TASK INSTRUCTIONS: Each line of the data below containing "delete" needs to be listed.

▼▼▼

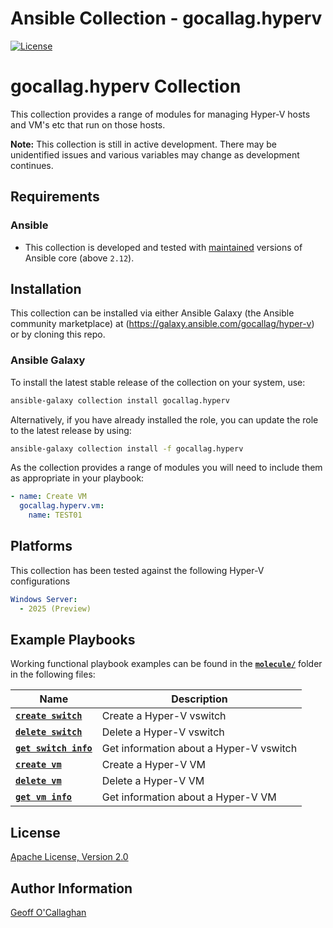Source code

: # Ansible Collection - gocallag.hyperv

[![License](https://img.shields.io/badge/License-Apache--2.0-blue.svg)](https://opensource.org/licenses/Apache-2.0)


# gocallag.hyperv Collection

This collection provides a range of modules for managing Hyper-V hosts and VM's etc that run on those hosts.

**Note:** This collection is still in active development. There may be unidentified issues and various variables may change as development continues.

## Requirements

### Ansible

- This collection is developed and tested with [maintained](https://docs.ansible.com/ansible/devel/reference_appendices/release_and_maintenance.html) versions of Ansible core (above `2.12`).

## Installation

This collection can be installed via either Ansible Galaxy (the Ansible community marketplace) at (https://galaxy.ansible.com/gocallag/hyper-v) or by cloning this repo. 

### Ansible Galaxy

To install the latest stable release of the collection on your system, use:

```bash
ansible-galaxy collection install gocallag.hyperv
```

Alternatively, if you have already installed the role, you can update the role to the latest release by using:

```bash
ansible-galaxy collection install -f gocallag.hyperv
```

As the collection provides a range of modules you will need to include them as appropriate in your playbook:

```yaml
- name: Create VM
  gocallag.hyperv.vm:
    name: TEST01
```


## Platforms

This collection has been tested against the following Hyper-V configurations

```yaml
Windows Server:
  - 2025 (Preview)
```

## Example Playbooks

Working functional playbook examples can be found in the **[`molecule/`](https://github.com/gocallag/hyperv/blob/main/molecule/)** folder in the following files:

| Name | Description |
| ---- | ----------- |
| **[`create switch`](https://github.com/gocallag/hyperv/blob/main/molecule/switch/converge.yml)** | Create a Hyper-V vswitch |
| **[`delete switch`](https://github.com/gocallag/hyperv/blob/main/molecule/switch/cleanup.yml)** | Delete a Hyper-V vswitch |
| **[`get switch info`](https://github.com/gocallag/hyperv/blob/main/molecule/switch_info/converge.yml)** | Get information about a Hyper-V vswitch |
| **[`create vm`](https://github.com/gocallag/hyperv/blob/main/molecule/vm/converge.yml)** | Create a Hyper-V VM |
| **[`delete vm`](https://github.com/gocallag/hyperv/blob/main/molecule/vm/cleanup.yml)** | Delete a Hyper-V VM |
| **[`get vm info`](https://github.com/gocallag/hyperv/blob/main/molecule/vm_info/converge.yml)** | Get information about a Hyper-V VM |


## License

[Apache License, Version 2.0](https://github.com/nginxinc/ansible-role-nginx/blob/main/LICENSE)

## Author Information

[Geoff O'Callaghan](https://github.com/gocallag)

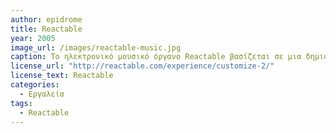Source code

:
 ```yaml
---
author: epidrome
title: Reactable
year: 2005
image_url: /images/reactable-music.jpg
caption: Το ηλεκτρονικό μουσικό όργανο Reactable βασίζεται σε μια δημιουργική σύνθεση υλικού και λογισμικού που είναι εύκολα διαθέσιμη και παρότι ξεκίνησε ως ερευνητικό έργο σε πανεπιστήμιο δεν άργησε να βρει αποδοχή από τη μουσική αγορά.
license_url: "http://reactable.com/experience/customize-2/" 
license_text: Reactable 
categories:
  - Εργαλεία
tags:
  - Reactable
---
```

▲▲▲

TASK RESPONSE:
| **[`delete switch`](https://github.com/gocallag/hyperv/blob/main/molecule/switch/cleanup.yml)** | Delete a Hyper-V vswitch |
| **[`delete vm`](https://github.com/gocallag/hyperv/blob/main/molecule/vm/cleanup.yml)** | Delete a Hyper-V VM |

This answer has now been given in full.